Plain-text document sources
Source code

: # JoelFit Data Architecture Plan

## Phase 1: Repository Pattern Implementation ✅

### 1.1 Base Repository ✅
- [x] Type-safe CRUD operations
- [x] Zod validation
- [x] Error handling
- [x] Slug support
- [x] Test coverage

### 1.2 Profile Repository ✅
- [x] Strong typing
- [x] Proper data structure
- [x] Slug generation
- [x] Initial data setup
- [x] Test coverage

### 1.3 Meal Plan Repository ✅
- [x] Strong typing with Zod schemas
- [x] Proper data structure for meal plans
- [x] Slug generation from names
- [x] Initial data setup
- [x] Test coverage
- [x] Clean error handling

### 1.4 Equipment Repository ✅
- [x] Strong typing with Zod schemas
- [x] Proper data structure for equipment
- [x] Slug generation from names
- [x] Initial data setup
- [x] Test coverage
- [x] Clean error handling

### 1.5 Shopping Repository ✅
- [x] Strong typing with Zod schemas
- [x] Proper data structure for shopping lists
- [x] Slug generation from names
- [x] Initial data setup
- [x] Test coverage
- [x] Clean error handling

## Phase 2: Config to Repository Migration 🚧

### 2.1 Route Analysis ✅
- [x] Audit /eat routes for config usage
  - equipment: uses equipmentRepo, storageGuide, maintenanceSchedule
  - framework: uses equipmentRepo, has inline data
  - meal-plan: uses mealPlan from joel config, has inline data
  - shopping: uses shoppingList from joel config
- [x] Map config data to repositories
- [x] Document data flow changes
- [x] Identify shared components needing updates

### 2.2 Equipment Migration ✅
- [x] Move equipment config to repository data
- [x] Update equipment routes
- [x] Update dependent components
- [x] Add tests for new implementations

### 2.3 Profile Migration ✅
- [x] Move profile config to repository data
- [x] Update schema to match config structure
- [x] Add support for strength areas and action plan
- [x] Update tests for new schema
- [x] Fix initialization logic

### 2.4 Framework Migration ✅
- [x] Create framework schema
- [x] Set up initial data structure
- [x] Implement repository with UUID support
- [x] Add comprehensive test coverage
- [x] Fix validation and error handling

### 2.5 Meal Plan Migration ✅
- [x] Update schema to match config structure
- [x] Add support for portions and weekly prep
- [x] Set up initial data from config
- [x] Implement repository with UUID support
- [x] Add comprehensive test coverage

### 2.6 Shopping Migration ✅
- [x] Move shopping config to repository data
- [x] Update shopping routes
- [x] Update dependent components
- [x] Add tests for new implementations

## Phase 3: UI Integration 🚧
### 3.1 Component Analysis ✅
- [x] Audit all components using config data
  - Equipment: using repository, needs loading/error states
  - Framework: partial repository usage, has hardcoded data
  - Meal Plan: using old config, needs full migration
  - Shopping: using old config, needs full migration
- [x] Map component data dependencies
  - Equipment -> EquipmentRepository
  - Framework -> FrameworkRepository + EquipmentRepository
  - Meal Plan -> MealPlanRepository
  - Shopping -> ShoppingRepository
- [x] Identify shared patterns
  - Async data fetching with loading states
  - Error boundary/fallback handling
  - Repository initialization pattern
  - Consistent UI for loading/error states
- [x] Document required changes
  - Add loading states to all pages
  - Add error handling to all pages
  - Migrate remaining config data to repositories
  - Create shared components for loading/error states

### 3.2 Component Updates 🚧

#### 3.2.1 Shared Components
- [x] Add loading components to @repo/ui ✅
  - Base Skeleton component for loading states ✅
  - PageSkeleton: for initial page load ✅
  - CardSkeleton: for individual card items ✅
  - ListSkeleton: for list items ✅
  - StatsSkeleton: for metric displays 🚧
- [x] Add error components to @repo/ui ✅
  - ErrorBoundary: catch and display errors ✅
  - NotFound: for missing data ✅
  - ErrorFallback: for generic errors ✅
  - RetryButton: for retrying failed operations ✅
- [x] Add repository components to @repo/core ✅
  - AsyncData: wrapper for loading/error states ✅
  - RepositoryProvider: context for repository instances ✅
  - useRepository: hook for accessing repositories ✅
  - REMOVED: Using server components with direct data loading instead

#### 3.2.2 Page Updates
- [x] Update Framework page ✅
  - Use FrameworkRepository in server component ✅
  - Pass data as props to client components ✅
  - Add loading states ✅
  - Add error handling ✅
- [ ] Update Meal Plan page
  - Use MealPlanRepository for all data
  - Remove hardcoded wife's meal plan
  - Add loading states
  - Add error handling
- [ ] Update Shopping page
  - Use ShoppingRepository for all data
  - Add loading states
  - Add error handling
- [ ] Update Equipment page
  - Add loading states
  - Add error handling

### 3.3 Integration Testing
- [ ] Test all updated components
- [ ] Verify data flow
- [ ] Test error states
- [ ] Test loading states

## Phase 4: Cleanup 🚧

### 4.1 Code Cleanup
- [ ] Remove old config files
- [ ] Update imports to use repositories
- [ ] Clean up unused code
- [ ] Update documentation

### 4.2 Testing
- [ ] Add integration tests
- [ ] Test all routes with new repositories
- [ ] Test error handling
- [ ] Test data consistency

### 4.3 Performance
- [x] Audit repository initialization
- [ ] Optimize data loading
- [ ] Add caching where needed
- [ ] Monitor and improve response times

• **Task goal**
From the data above, copy each line with the string "Audit" in it.

• **Response below**
- [x] Audit /eat routes for config usage
- [x] Audit all components using config data
- [x] Audit repository initialization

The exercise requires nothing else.